§ **YOUR GOAL**
From the entries below, return only the lines starting at the one that contains "< \eta \leqslant 1)$；参数$w, b$。" and ending at the one that contains "感知机模型 $f(x)= \_\_\_\_\_\_\_\_\_\_\_\_\_\_$", exactly as they stand.

Items listed in a dataset
════════

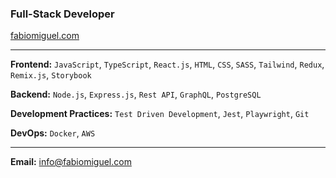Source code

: ###  Full-Stack Developer
[fabiomiguel.com](https://fabiomiguel.com)

<table><tr>

---
**Frontend:** `JavaScript`, `TypeScript`, `React.js`, `HTML`, `CSS`, `SASS`, `Tailwind`, `Redux`, `Remix.js`, `Storybook`

**Backend:** `Node.js`, `Express.js`, `Rest API`, `GraphQL`, `PostgreSQL`

**Development Practices:** `Test Driven Development`, `Jest`, `Playwright`, `Git`

**DevOps:** `Docker`, `AWS`

---
**Email:** info@fabiomiguel.com
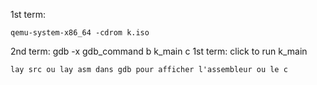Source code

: 1st term:

	qemu-system-x86_64 -cdrom k.iso

2nd term:
	gdb -x gdb_command
	b k_main
	c
1st term:
	click to run k_main

	lay src ou lay asm dans gdb pour afficher l'assembleur ou le c
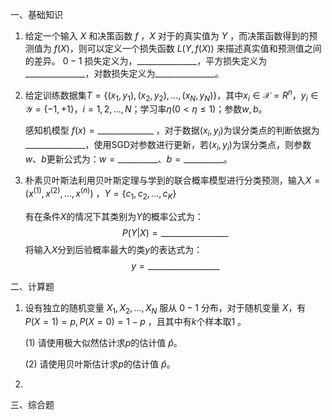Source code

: 一、基础知识

1. 给定一个输入 $X$ 和决策函数 $f$ ，$X$ 对于的真实值为 $Y$ ，而决策函数得到的预测值为 $f(X)$，则可以定义一个损失函数 $L(Y, f(X))$ 来描述真实值和预测值之间的差异。 $0-1$ 损失定义为，$\_\_\_\_\_\_\_\_\_\_\_\_\_\_\_$，平方损失定义为$\_\_\_\_\_\_\_\_\_\_\_\_\_\_\_$，对数损失定义为$\_\_\_\_\_\_\_\_\_\_\_\_\_\_\_$。

2. 给定训练数据集$T=\{(x_1,y_1),(x_2,y_2),\ldots,(x_N,y_N)\}$，其中$x_i \in \mathcal{X} = R^n$，$y_i \in \mathcal{Y} = \{-1, +1\}$，$i=1,2,\ldots,N$；学习率$\eta (0 < \eta \leqslant 1)$；参数$w, b$。

   感知机模型 $f(x)= \_\_\_\_\_\_\_\_\_\_\_\_\_\_$  ，对于数据$(x_i,y_i)$为误分类点的判断依据为$\_\_\_\_\_\_\_\_\_\_\_\_\_\_\_$，使用SGD对参数进行更新，若$(x_i,y_i)$为误分类点，则参数$w、b$更新公式为：$w = \_\_\_\_\_\_\_\_\_\_、b = \_\_\_\_\_\_\_\_\_\_$。

3. 朴素贝叶斯法利用贝叶斯定理与学到的联合概率模型进行分类预测，输入$X = (x^{(1)}, x^{(2)}, ..., x^{(n)})$ ，$Y = \{c_1, c_2, ..., c_K\}$

   有在条件$X$的情况下其类别为$Y$的概率公式为：
   $$
   P(Y|X) = \_\_\_\_\_\_\_\_\_\_\_\_\_\_\_\_\_
   $$
   将输入$X$分到后验概率最大的类$y$的表达式为：
   $$
   y = \_\_\_\_\_\_\_\_\_\_\_\_\_\_\_\_\_\_
   $$
   



二、计算题

1. 设有独立的随机变量 $X_1, X_2, ..., X_N$ 服从 $0-1$ 分布，对于随机变量 $X$，有 $P(X=1) = p, P(X=0) = 1-p$ ，且其中有$k$个样本取$1$ 。

   $(1)$ 请使用极大似然估计求$p$的估计值 $\hat p$。

   $(2)$ 请使用贝叶斯估计求$p$的估计值 $\hat p$。













2. 

三、综合题



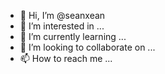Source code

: - 👋 Hi, I’m @seanxean
- 👀 I’m interested in ...
- 🌱 I’m currently learning ...
- 💞️ I’m looking to collaborate on ...
- 📫 How to reach me ...

<!---
seanxean/seanxean is a ✨ special ✨ repository because its `README.md` (this file) appears on your GitHub profile.
You can click the Preview link to take a look at your changes.
--->
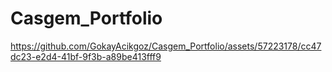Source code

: # Casgem_Portfolio

https://github.com/GokayAcikgoz/Casgem_Portfolio/assets/57223178/cc47dc23-e2d4-41bf-9f3b-a89be413fff9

════════

§ **SOLUTION TO THE PROBLEM**
2. 给定训练数据集$T=\{(x_1,y_1),(x_2,y_2),\ldots,(x_N,y_N)\}$，其中$x_i \in \mathcal{X} = R^n$，$y_i \in \mathcal{Y} = \{-1, +1\}$，$i=1,2,\ldots,N$；学习率$\eta (0 < \eta \leqslant 1)$；参数$w, b$。

   感知机模型 $f(x)= \_\_\_\_\_\_\_\_\_\_\_\_\_\_$  ，对于数据$(x_i,y_i)$为误分类点的判断依据为$\_\_\_\_\_\_\_\_\_\_\_\_\_\_\_$，使用SGD对参数进行更新，若$(x_i,y_i)$为误分类点，则参数$w、b$更新公式为：$w = \_\_\_\_\_\_\_\_\_\_、b = \_\_\_\_\_\_\_\_\_\_$。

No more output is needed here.